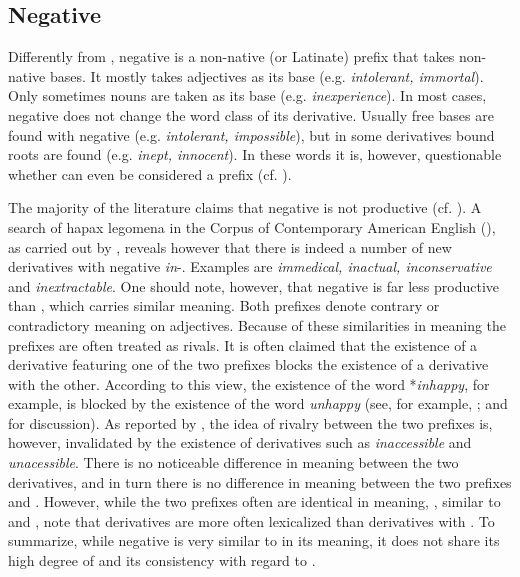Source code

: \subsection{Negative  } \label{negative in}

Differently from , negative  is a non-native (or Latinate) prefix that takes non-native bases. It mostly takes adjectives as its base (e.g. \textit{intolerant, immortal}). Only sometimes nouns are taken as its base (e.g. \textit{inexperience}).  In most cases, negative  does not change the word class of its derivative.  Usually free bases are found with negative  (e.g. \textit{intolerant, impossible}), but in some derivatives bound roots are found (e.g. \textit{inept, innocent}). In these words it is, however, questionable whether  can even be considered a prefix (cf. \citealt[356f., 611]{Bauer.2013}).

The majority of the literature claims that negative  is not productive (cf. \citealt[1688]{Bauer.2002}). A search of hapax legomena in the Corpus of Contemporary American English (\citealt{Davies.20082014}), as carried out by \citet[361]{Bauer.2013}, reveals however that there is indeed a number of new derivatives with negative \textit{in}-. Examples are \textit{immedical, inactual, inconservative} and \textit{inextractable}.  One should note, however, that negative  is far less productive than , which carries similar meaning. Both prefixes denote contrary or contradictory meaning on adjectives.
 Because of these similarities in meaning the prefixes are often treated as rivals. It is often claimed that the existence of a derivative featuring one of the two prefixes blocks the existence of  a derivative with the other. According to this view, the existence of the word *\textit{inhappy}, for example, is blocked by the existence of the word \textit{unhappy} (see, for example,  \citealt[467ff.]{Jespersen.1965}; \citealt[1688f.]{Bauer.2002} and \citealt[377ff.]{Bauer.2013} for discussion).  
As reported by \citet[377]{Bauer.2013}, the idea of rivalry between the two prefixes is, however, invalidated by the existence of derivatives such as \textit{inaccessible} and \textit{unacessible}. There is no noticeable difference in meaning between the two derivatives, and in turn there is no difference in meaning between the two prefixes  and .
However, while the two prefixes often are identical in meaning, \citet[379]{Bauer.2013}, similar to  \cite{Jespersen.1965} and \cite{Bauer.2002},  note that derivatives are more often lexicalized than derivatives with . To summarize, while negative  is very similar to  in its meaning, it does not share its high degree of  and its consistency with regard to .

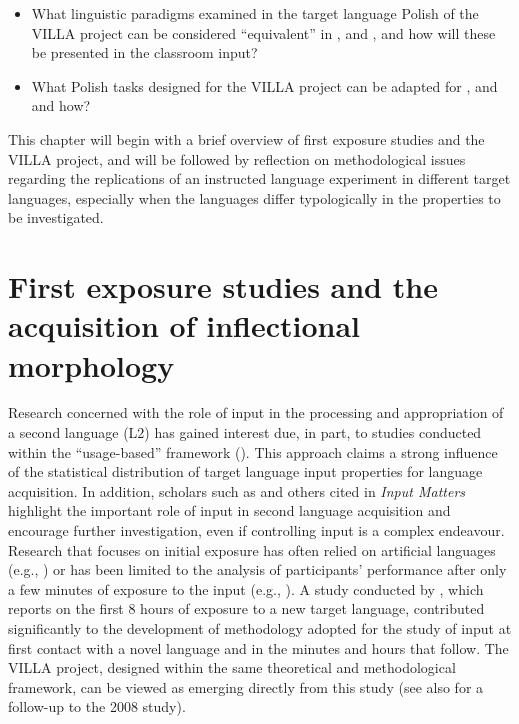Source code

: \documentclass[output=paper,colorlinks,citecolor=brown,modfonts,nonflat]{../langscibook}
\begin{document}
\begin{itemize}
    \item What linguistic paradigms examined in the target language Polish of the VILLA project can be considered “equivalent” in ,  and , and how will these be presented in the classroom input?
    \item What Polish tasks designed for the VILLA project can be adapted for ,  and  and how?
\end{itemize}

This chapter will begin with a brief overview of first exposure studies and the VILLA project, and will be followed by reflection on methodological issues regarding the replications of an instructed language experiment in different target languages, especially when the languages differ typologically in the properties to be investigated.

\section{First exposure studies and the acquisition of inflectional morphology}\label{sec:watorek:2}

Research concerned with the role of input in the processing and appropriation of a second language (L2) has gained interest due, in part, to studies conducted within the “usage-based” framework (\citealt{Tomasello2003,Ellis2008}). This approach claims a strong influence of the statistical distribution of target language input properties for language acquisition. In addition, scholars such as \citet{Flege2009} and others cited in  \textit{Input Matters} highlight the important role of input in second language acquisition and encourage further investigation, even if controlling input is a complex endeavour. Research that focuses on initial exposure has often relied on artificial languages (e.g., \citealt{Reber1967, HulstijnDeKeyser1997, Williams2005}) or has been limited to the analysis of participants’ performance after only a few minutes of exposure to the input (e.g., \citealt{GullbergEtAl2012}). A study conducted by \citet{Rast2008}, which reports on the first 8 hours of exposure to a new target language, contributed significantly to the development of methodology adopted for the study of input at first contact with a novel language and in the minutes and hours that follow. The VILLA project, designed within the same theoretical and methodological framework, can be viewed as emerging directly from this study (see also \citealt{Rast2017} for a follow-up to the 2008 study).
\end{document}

========================================

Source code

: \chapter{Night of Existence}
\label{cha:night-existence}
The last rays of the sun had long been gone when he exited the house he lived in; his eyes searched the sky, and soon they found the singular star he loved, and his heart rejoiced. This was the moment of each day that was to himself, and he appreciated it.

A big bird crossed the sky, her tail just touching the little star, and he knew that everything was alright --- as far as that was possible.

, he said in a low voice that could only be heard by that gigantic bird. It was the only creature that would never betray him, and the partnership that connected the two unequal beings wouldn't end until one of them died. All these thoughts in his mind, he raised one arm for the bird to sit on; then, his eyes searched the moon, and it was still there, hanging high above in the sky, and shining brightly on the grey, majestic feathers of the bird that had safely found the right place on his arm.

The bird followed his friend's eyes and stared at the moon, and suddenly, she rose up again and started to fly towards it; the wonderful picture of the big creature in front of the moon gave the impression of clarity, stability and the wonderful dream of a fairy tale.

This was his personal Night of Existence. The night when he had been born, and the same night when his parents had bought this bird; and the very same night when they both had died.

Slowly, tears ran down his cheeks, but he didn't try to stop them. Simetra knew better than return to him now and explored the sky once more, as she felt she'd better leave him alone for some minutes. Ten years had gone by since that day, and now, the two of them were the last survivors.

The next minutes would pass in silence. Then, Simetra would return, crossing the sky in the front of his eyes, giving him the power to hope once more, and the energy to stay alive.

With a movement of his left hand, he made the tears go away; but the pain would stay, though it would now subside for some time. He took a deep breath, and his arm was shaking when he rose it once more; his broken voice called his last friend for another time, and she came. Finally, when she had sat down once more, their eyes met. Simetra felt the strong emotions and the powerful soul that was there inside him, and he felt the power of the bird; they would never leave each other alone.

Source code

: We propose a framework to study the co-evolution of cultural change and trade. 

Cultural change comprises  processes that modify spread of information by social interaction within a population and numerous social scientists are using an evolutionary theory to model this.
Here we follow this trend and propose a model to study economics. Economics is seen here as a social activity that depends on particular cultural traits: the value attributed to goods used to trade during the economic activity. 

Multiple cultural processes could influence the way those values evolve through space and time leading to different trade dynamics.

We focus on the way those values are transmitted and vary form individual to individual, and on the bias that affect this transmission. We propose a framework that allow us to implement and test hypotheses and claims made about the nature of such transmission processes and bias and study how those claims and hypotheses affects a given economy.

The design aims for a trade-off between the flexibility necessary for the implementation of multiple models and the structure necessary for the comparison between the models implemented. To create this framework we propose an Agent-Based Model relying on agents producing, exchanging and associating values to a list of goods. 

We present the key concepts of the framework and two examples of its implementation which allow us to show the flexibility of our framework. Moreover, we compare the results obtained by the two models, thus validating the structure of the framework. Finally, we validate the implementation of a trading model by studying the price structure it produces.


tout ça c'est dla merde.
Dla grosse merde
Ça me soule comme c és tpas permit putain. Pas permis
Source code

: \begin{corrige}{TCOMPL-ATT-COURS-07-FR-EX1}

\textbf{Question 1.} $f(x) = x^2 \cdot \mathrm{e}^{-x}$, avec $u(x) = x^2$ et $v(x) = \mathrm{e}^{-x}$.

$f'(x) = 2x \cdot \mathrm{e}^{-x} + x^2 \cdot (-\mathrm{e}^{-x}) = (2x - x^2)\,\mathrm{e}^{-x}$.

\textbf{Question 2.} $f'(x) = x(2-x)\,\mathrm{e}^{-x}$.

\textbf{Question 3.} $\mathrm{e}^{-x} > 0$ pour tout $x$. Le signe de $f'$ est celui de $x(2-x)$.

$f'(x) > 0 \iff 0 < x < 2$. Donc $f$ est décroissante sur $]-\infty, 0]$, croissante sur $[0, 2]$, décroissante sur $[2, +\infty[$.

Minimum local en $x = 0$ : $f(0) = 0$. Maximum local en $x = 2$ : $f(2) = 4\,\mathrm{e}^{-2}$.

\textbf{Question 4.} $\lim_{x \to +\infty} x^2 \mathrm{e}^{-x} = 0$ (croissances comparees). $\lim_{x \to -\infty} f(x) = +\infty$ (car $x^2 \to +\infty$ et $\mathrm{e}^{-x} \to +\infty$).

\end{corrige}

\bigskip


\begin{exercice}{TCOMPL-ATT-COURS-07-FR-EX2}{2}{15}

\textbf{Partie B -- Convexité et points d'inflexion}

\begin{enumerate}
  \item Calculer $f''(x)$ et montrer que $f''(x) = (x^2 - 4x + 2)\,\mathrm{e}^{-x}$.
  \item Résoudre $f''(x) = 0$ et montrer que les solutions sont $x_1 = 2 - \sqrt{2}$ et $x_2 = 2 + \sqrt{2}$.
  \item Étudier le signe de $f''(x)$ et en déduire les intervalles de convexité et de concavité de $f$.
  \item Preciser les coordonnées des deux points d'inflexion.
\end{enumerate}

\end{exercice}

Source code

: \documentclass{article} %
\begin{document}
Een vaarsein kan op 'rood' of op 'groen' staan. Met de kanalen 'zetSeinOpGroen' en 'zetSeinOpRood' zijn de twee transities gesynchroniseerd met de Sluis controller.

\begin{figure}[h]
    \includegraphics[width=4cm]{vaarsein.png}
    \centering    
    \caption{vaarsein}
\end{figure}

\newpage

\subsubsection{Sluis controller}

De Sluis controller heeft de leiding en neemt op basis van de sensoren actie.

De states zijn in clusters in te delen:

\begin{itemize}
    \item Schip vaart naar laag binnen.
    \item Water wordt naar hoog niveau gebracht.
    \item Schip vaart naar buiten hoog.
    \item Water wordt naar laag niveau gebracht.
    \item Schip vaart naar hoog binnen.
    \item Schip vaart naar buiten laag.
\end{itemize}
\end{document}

========================================

▶ Work order: Reproduce exactly the lines of the records above from the one with "change and trade." to the one with "Cultural change comprises", both included, and leave out everything else.

▶ Solution for this task:
: We propose a framework to study the co-evolution of cultural change and trade. 

Cultural change comprises  processes that modify spread of information by social interaction within a population and numerous social scientists are using an evolutionary theory to model this.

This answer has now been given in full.